The live biotherapeutic Blautia stercoris MRx0006 attenuates social deficits, repetitive behaviour, and anxiety-like behaviour in a mouse model relevant to autism

• Published in: Brain, behavior, and immunity Vol. 106; pp. 115 - 126
• Main Authors: Sen, Paromita, Sherwin, Eoin, Sandhu, Kiran, Bastiaanssen, Thomaz F.S., Moloney, Gerard M., Golubeva, Anna, Fitzgerald, Patrick, Paula Ventura Da Silva, Ana, Chruścicka-Smaga, Barbara, Olavarría-Ramírez, Loreto, Druelle, Clementine, Campos, David, Jayaprakash, Pooja, Rea, Kieran, Jeffery, Ian B., Savignac, Helene, Chetal, Sasha, Mulder, Imke, Schellekens, Harriet, Dinan, Timothy G., Cryan, John F.
• Format: Journal Article
• Language: English
• Published: Elsevier Inc 01.11.2022
• Subjects: Autism; BTBR; Gut-brain axis; Live biotherapeutic; Microbiota; Live biotherapeutic; Autism; Microbiota; BTBR; Gut-brain axis
• ISSN: 0889-1591; 1090-2139
• DOI: 10.1016/j.bbi.2022.08.007

•MRx0006 improves all core ASD-associated behavioural deficits in BTBR mice.•MRx0006 increases hypothalamic arginine vasopressin and oxytocin expression.•MRx0006 alters Alistipes putredinis abundance and faecal metabolite profile. Autism spectrum disorder (ASD) is a neurodevelopmental disorder characterised by deficits in social behaviour, increased repetitive behaviour, anxiety and gastrointestinal symptoms. The aetiology of ASD is complex and involves an interplay of genetic and environmental factors. Emerging pre-clinical and clinical studies have documented a potential role for the gut microbiome in ASD, and consequently, the microbiota represents a potential target in the development of novel therapeutics for this neurodevelopmental disorder. In this study, we investigate the efficacy of the live biotherapeutic strain, Blautia stercoris MRx0006, in attenuating some of the behavioural deficits in the autism-relevant, genetic mouse model, BTBR T+ Itpr3tf/J (BTBR). We demonstrate that daily oral administration with MRx0006 attenuates social deficits while also decreasing repetitive and anxiety-like behaviour.
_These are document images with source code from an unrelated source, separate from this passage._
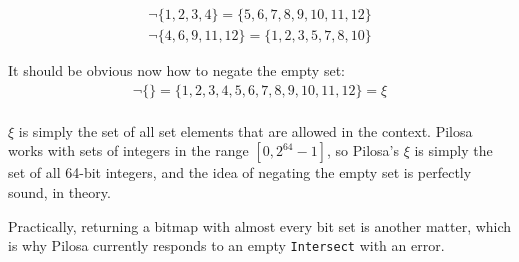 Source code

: \documentclass{article}
\begin{document}
\begin{align} 
\neg \{1, 2, 3, 4\} = \{5, 6, 7, 8, 9, 10, 11, 12\}\\
\neg \{4, 6, 9, 11, 12\} = \{1, 2, 3, 5, 7, 8, 10\}
\end{align}

It should be obvious now how to negate the empty set:
\begin{align} 
\neg \{\} = \{1, 2, 3, 4, 5, 6, 7, 8, 9, 10, 11, 12\} = \xi\\
\end{align}

$\xi$ is simply the set of all set elements that are allowed in the context. Pilosa works with sets of integers in the range $[0, 2^{64}-1]$, so Pilosa's $\xi$ is simply the set of all 64-bit integers, and the idea of negating the empty set is perfectly sound, in theory. 

Practically, returning a bitmap with almost every bit set is another matter, which is why Pilosa currently responds to an empty \texttt{Intersect} with an error.
\end{document}
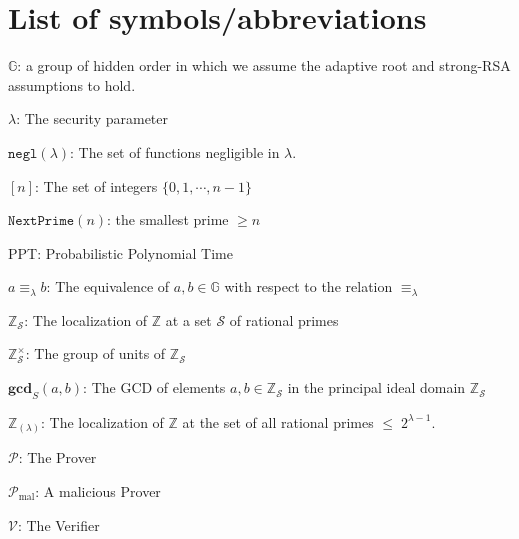 \documentclass[11pt, lettersize, notitlepage, leqno, footskip=0.6cm]{article}
\newcommand{\bz}{\mathbb Z}
\newcommand{\ttt}{\texttt}
\newcommand{\negl}{\ttt{{negl}}}
\newcommand{\eqlam}{\equiv_{\lam}}
\newcommand{\mc}{\mathcal}
\newcommand{\mb}{\mathbb}
\newcommand{\mbf}{\mathbf}
\newcommand{\mr}{\mathrm}
\newcommand{\lam}{\lambda}
\newcommand{\bzs}{\bz_{\mc{S}}}
\newcommand{\noin}{\noindent}
\newcommand{\GCD}{\mbf{gcd}}
\numberwithin{equation}{section}
\begin{document}
{{\newpage

\appendix

\section{\fontsize{11}{11}\selectfont List of symbols/abbreviations  }

\noindent $\mb{G}$: a group of hidden order in which we assume the adaptive root and strong-RSA assumptions to hold. \vspace{0.1cm}

\noindent $\lam$: The security parameter \vspace{0.1cm}

\noindent $\negl(\lam)$: The set of functions negligible in $\lam$. \vspace{0.1cm}

\noindent $[n]$: The set of integers $\{0,1,\cdots,n-1 \}$ \vspace{0.1cm}

\noin $\ttt{NextPrime}(n)$: the smallest prime $\geq n$ \vspace{0.1cm}

\noin PPT: Probabilistic Polynomial Time \vspace{0.1cm}

\noindent $a\eqlam b$: The equivalence of $a,b\in\mb{G}$ with respect to the relation $\eqlam$ \vspace{0.1cm}

\noin $\bz_{\mc{S}}$: The localization of $\bz$ at a set $\mc{S}$ of rational primes \vspace{0.1cm}

\noin $\bzs^{\times}$: The group of units of $\bzs$ \vspace{0.1cm}

\noin $\GCD_S(a, b)$: The GCD of elements $a,b\in \bz_{\mc{S}}$ in the principal ideal domain $\bz_{\mc{S}}$ \vspace{0.1cm}

\noin $\bz_{(\lam)}$: The localization of $\bz$ at the set of all rational primes $\leq\; 2^{\lam-1}$. \vspace{0.1cm}

\noin $\mc{P}$: The Prover \vspace{0.1cm}

\noin $\mc{P}_{\mr{mal}}$: A malicious Prover \vspace{0.1cm}

\noin $\mc{V}$: The Verifier \vspace{0.1cm}

}}
\end{document}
MRx0006 administration increases the gene expression of oxytocin and its receptor in hypothalamic cells in vitro and increases the expression of hypothalamic arginine vasopressin and oxytocin mRNA in BTBR mice. Additionally at the microbiome level, we observed that MRx0006 administration decreases the abundance of Alistipes putredinis, and modulates the faecal microbial metabolite profile. This alteration in the metabolite profile possibly underlies the observed increase in expression of oxytocin, arginine vasopressin and its receptors, and the consequent improvements in behavioural outcomes. Taken together, these findings suggest that the live biotherapeutic MRx0006 may represent a viable and efficacious treatment option for the management of physiological and behavioural deficits associated with ASD.